It would be seen that when the matter was listed on 14.6.12, counsel for the OP submitted that his application dated 17.1.12 may be considered as his Written statement. So, as per the said application (W.S.) dated 17.1.12, it is submitted by the OP that the complainants availed housing loan of Rs.10 lacs which was released on 17.1.2004 and was closed on 20.4.2007, and thereafter the OP has no dealing with the Bank; on 5.5.2006, penal interest of Rs.21,991/- was charged for not creating mortgage/EMT within the stipulated period. The complainant has been agitating for refund of this amount and the OP has repeatedly wrote to her that the refund of this amount is not possible. The legal notice of the complainant was also reply to. It is submitted that in State Bank of India vs. B.S. Agricultural Industries (I) (2009) CPJ 481,in which it was held that the provisions of Section 24A are pre-emptory in nature and requires consumer forum to see before it admits the complaint that it has been filed within two years from date of accrual of cause of action. It is submitted that since the loan account was closed on 20.4.2007 and penal interest was deducted on 5.5.2006, during currency of payment of loan amount; cause of action in favour of the complainant accrued when penal interest was charged/deducted; so the case is very old i.e. about five years old and hence the same being frivolous and vexatious may be dismissed with costs.

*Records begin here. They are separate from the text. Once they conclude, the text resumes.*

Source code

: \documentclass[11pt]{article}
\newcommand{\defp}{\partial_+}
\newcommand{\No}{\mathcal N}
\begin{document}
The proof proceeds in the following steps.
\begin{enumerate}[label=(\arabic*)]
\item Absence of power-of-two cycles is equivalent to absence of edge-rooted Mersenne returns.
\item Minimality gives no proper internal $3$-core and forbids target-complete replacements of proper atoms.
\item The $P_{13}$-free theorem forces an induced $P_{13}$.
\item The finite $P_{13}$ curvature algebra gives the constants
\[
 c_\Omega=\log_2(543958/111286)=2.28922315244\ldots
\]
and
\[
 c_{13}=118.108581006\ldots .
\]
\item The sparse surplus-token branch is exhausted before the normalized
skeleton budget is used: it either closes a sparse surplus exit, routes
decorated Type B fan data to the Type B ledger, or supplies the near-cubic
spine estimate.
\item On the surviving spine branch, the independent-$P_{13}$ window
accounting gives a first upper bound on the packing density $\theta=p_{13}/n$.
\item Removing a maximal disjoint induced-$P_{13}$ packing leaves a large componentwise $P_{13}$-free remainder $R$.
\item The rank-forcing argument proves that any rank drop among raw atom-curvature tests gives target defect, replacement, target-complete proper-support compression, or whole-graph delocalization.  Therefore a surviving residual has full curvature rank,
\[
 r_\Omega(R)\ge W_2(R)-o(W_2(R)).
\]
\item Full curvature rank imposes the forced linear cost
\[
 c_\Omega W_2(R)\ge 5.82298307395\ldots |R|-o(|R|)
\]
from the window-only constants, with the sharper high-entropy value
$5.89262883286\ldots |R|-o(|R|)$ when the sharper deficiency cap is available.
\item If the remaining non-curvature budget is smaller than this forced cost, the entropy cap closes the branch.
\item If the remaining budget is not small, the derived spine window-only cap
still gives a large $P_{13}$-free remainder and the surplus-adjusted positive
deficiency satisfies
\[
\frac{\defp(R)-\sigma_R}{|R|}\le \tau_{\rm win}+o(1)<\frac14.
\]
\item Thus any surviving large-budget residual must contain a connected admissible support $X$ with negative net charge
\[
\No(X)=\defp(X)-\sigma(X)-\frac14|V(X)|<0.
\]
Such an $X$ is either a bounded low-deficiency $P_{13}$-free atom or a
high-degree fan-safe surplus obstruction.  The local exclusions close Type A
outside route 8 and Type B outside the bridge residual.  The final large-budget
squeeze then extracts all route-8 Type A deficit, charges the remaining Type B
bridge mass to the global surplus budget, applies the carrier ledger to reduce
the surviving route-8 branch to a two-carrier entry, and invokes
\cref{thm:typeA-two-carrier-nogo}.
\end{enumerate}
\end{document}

The complainants filed their rejoinder/reply to the application u/s 24A of the Act, and submitted that in fact the date of cause of action taken by the OP is wrong and is not in existence at all; and that it is wrong and misleading to state that the penal interest of Rs.21,991/- was deducted on 5.5.2006, and there is no such credit entry in the account statement or any entry of this amount. The OP has nowhere mentioned when limitation to complaint starts running. The first cause of action arose on 5.5.2006 when the bank debited Rs.54,043/- in the Housing loan account no.805/-. This debit was beyond the terms of sanction, illegal and unwanted debit. The second cause of action arose on 20.4.2007 when the complainant was forced to close the housing loan account; and the third cause of action arose on 5.1.2008 when the bank vide their letter dated 5.1.2008 advised the complainant that out of Rs.54,043/- the bank credited Rs.32,052/- to the complainant’s account. Then the matter was taken up many times with the OP to recredit the amount of Rs.21,991/- . The complainants reiterate and reaffirmed the averments mentioned in the complaint.

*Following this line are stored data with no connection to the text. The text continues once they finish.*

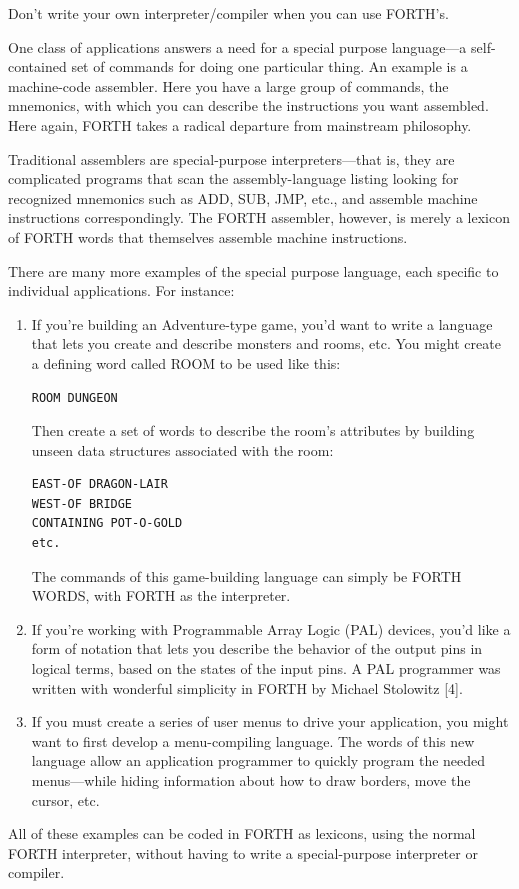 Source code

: \begin{tip}
Don't write your own interpreter/compiler when you can use FORTH's.
\end{tip}
One class of applications answers a need for a special purpose
language---a self-contained set of commands for doing one particular
thing. An example is a machine-code assembler. Here you have a large
group of commands, the mnemonics, with which you can describe the
instructions you want assembled. Here again, FORTH takes a radical
departure from mainstream philosophy.

Traditional assemblers are special-purpose interpreters---that is,
they are complicated programs that scan the assembly-language listing
looking for recognized mnemonics such as ADD, SUB, JMP, etc., and
assemble machine instructions correspondingly. The FORTH assembler,
however, is merely a lexicon of FORTH words that themselves assemble
machine instructions.

There are many more examples of the special purpose language,
each specific to individual applications. For instance:

\begin{enumerate}
\item If you're building an Adventure-type game, you'd want to write a language
that lets you create and describe monsters and rooms, etc. You might
create a defining word called ROOM to be used like this:

\begin{verbatim}
ROOM DUNGEON
\end{verbatim}

Then create a set of words to describe the room's attributes by building
unseen data structures associated with the room:

\begin{verbatim}
EAST-OF DRAGON-LAIR
WEST-OF BRIDGE
CONTAINING POT-O-GOLD
etc.
\end{verbatim}

The commands of this game-building language can simply be FORTH
WORDS, with FORTH as the interpreter.

\item If you're working with Programmable Array Logic (PAL) devices, you'd
like a form of notation that lets you describe the behavior of the output pins
in logical terms, based on the states of the input pins. A PAL programmer
was written with wonderful simplicity in FORTH by Michael Stolowitz [4].

\item If you must create a series of user menus to drive your application, you
might want to first develop a menu-compiling language. The words of this
new language allow an application programmer to quickly program the
needed menus---while hiding information about how to draw borders, move
the cursor, etc.
\end{enumerate}
All of these examples can be coded in FORTH as lexicons, using the normal
FORTH interpreter, without having to write a special-purpose interpreter
or compiler.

In her evidence by way of affidavit, the complainant deposed on oath all the averments submitted in her complaint and those stated in the rejoinder; and has also written arguments and also advanced oral arguments through her advocate and briefly submitted that the complainant has suffered at the hands of the staff of the Canara Bank for their ignorance, deficiency of service and unfair trade practice in dealing with loan customer, and have charged penal interest of Rs.21,991/ without any fault of the complainant and did not refund the same and the same has been requested to be refunded to her through orders of this Forum.
The OP Bank has also filed its evidence by way of affidavit of its Senior Manager Mr. Pratap Nayal, and deposed all the relevant facts mentioned by the OP Bank in their reply to the complaint and also mentioned that as per Clause 6 of the Agreement, the complainant was to execute the valid mortgage within 7 days of sanction of loan and undertook to submit possession and other relevant papers within a period of six months, further in clause 13 and 15 agreed to pay penal interest accordingly to usages and practices of the OP Bank. It is also mentioned that when the complainant agitated the issue of penal interest before Banking Ombudsman of RBI, New Delhi , which did not find OP Bank in default, as the OP Bank was entitled to charge for delayed creation of equitable mortgage. It is submitted that the OP had issued letter dated 24.2.2007, as admittedly mentioned in para 23 of the complaint, giving reasons of charging penal interest and the legal notice dated 8.6.2007 was given by the complainant wherein the OP was asked to refund the amount or else the complainant would approach Consumer Forum if it is not refunded. So, according to the OP, the complaint is not filed within the limitation of two years.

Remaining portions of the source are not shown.